記憶にも記録にも残る山歩き – 棒ノ嶺 / 川苔山

ヤマレコには、いままで歩いたすべてのルートを一枚の地図上に赤線で表示してくれる全ルート地図という機能がある。この地図を眺めるのは楽しく、時間があるとなんとなく見てしまうのだが、奥多摩あたりを眺めているとき、あれっ?と思った。

あれっ?ここ歩いてなかったっけ?

棒ノ嶺から川苔山へと抜ける区間に赤線が引かれてなかった。ずっと前に歩いたと思っていたが、思い込みだったのだろうか。それともGPSで記録してなかったからルートが登録されてないのだろうか。

いずれにせよ、歩きに行ってみることにした。

6時34分に青梅線の川井駅に到着し、6時39分のバスに乗るつもりだったが、トイレに行ったりバス停を探したりしてるうちに乗り遅れてしまった。やれやれ、このバスに間に合わせるために早起きしたというのに。清東橋の登山口までの舗装路歩きがプラスになってしまった。しかたない。

早歩きで1時間、清東橋のバス停に到着する直前に、一本後のバスに抜かされた。悔しいのでそのままの勢いで歩き、バスから降りた登山者を全員追い抜いて登山口に着いた。

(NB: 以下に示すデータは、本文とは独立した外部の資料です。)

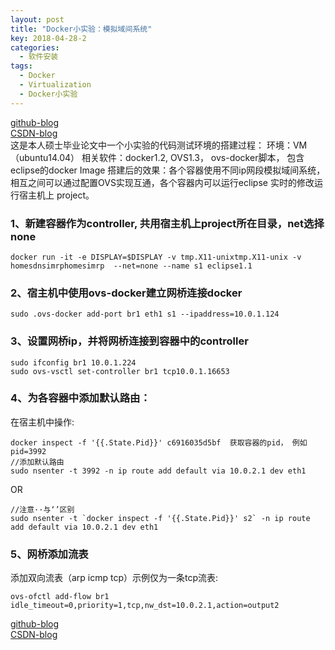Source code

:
 ```yaml
---
layout: post
title: "Docker小实验：模拟域间系统"
key: 2018-04-28-2
categories:
  - 软件安装
tags:
  - Docker
  - Virtualization
  - Docker小实验
---
```



[github-blog](https://xftony.github.io/%E8%BD%AF%E4%BB%B6%E5%AE%89%E8%A3%85/2018/04/28/Docker%E5%B0%8F%E5%AE%9E%E9%AA%8C-%E6%A8%A1%E6%8B%9F%E5%9F%9F%E9%97%B4%E7%B3%BB%E7%BB%9F.html)  
[CSDN-blog](https://blog.csdn.net/xftony)     
这是本人硕士毕业论文中一个小实验的代码测试环境的搭建过程：
环境：VM（ubuntu14.04）
相关软件：docker1.2,  OVS1.3， ovs-docker脚本， 包含eclipse的docker Image
搭建后的效果：各个容器使用不同ip网段模拟域间系统，相互之间可以通过配置OVS实现互通，各个容器内可以运行eclipse 实时的修改运行宿主机上 project。  
<!--more-->   

### 1、新建容器作为controller, 共用宿主机上project所在目录，net选择none   

	docker run -it -e DISPLAY=$DISPLAY -v tmp.X11-unixtmp.X11-unix -v homesdnsimrphomesimrp  --net=none --name s1 eclipse1.1

### 2、宿主机中使用ovs-docker建立网桥连接docker

	sudo .ovs-docker add-port br1 eth1 s1 --ipaddress=10.0.1.124


### 3、设置网桥ip，并将网桥连接到容器中的controller

	sudo ifconfig br1 10.0.1.224
	sudo ovs-vsctl set-controller br1 tcp10.0.1.16653


### 4、为各容器中添加默认路由：  
在宿主机中操作:  

	docker inspect -f '{{.State.Pid}}' c6916035d5bf  获取容器的pid， 例如pid=3992    
	//添加默认路由
	sudo nsenter -t 3992 -n ip route add default via 10.0.2.1 dev eth1   

OR

    //注意··与‘’区别 
    sudo nsenter -t `docker inspect -f '{{.State.Pid}}' s2` -n ip route add default via 10.0.2.1 dev eth1 

### 5、网桥添加流表   
添加双向流表（arp icmp tcp）示例仅为一条tcp流表:   

	ovs-ofctl add-flow br1 idle_timeout=0,priority=1,tcp,nw_dst=10.0.2.1,action=output2

[github-blog](https://xftony.github.io/%E8%BD%AF%E4%BB%B6%E5%AE%89%E8%A3%85/2018/04/28/Docker%E5%B0%8F%E5%AE%9E%E9%AA%8C-%E6%A8%A1%E6%8B%9F%E5%9F%9F%E9%97%B4%E7%B3%BB%E7%BB%9F.html)  
[CSDN-blog](https://blog.csdn.net/xftony)    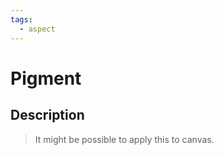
 ```yaml
---
tags:
  - aspect
---
```


# Pigment

## Description

> It might be possible to apply this to canvas. 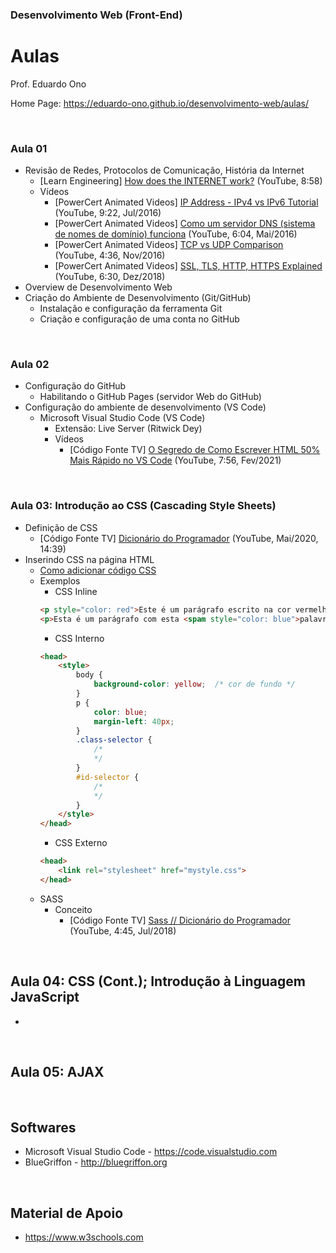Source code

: ### Desenvolvimento Web (Front-End)

# Aulas

Prof. Eduardo Ono

Home Page: https://eduardo-ono.github.io/desenvolvimento-web/aulas/

<br>

### Aula 01

  * Revisão de Redes, Protocolos de Comunicação, História da Internet
    * [Learn Engineering] [How does the INTERNET work?](https://www.youtube.com/watch?v=x3c1ih2NJEg) (YouTube, 8:58)
    * Vídeos
      * [PowerCert Animated Videos] [IP Address - IPv4 vs IPv6 Tutorial](https://www.youtube.com/watch?v=ThdO9beHhpA) (YouTube, 9:22, Jul/2016)
      * [PowerCert Animated Videos] [Como um servidor DNS (sistema de nomes de domínio) funciona](https://www.youtube.com/watch?v=mpQZVYPuDGU) (YouTube, 6:04, Mai/2016)
      * [PowerCert Animated Videos] [TCP vs UDP Comparison](https://www.youtube.com/watch?v=uwoD5YsGACg) (YouTube, 4:36, Nov/2016)
      * [PowerCert Animated Videos] [SSL, TLS, HTTP, HTTPS Explained](https://www.youtube.com/watch?v=hExRDVZHhig) (YouTube, 6:30, Dez/2018)
  * Overview de Desenvolvimento Web
  * Criação do Ambiente de Desenvolvimento (Git/GitHub)
    * Instalação e configuração da ferramenta Git
    * Criação e configuração de uma conta no GitHub

<br>

### Aula 02

  * Configuração do GitHub
    * Habilitando o GitHub Pages (servidor Web do GitHub)
  * Configuração do ambiente de desenvolvimento (VS Code)
    * Microsoft Visual Studio Code (VS Code)
      * Extensão: Live Server (Ritwick Dey)
      * Vídeos
        * [Código Fonte TV] [O Segredo de Como Escrever HTML 50% Mais Rápido no VS Code](https://www.youtube.com/watch?v=8jLfTDn3_TM) (YouTube, 7:56, Fev/2021)


<br>

### Aula 03: Introdução ao CSS (Cascading Style Sheets)

* Definição de CSS
    * [Código Fonte TV] [Dicionário do Programador](https://www.youtube.com/watch?v=229xfk3EEM8) (YouTube, Mai/2020, 14:39)
* Inserindo CSS na página HTML
    * <a href="https://www.w3schools.com/css/css_howto.asp" target="_blank">Como adicionar código CSS</a>
    * Exemplos
        * CSS Inline
        ```html
        <p style="color: red">Este é um parágrafo escrito na cor vermelha.</p>
        <p>Esta é um parágrafo com esta <spam style="color: blue">palavra</spam> em cor azul.</p>
        ```
        * CSS Interno
        ```html
        <head>
            <style>
                body {
                    background-color: yellow;  /* cor de fundo */
                }
                p {
                    color: blue;
                    margin-left: 40px;
                }
                .class-selector {
                    /*
                    */
                }
                #id-selector {
                    /*
                    */
                }
            </style>
        </head>
        ```
        * CSS Externo
        ```html
        <head>
            <link rel="stylesheet" href="mystyle.css">
        </head>
        ```
  * SASS
    * Conceito
      * [Código Fonte TV] [Sass // Dicionário do Programador](https://www.youtube.com/watch?v=WJSJCduJCQM) (YouTube, 4:45, Jul/2018)

<br>

## Aula 04: CSS (Cont.); Introdução à Linguagem JavaScript

  *

<br>

## Aula 05: AJAX

<br>

## Softwares

- Microsoft Visual Studio Code - https://code.visualstudio.com
- BlueGriffon - http://bluegriffon.org

<br>

## Material de Apoio
- https://www.w3schools.com

<br>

誰にも抜かされないように全力で棒ノ嶺まで登った時には、すでにけっこうバテていた。まったく無駄な労力を使ってしまったが、本番はここからである。

棒ノ尾山を通過し、長尾丸山のピークを探して踏んだ。奥多摩のマイナーピークはだいたい巻道に登山道が設えられているので、わざわざ踏みに行かないとピークを通過してしまうのだ。

ここで大休止し、家から持ってきた弁当を食べた。日向沢ノ峰まで抜けたらゆっくり食べるつもりだったのだが、それだけ疲れていたし、お腹も空いていたということだ。

奥多摩らしい地味な樹林帯がずっと続いている。まったく記憶に残らないような地味さで、以前に歩いたことがあるのか無いのか確かめられない。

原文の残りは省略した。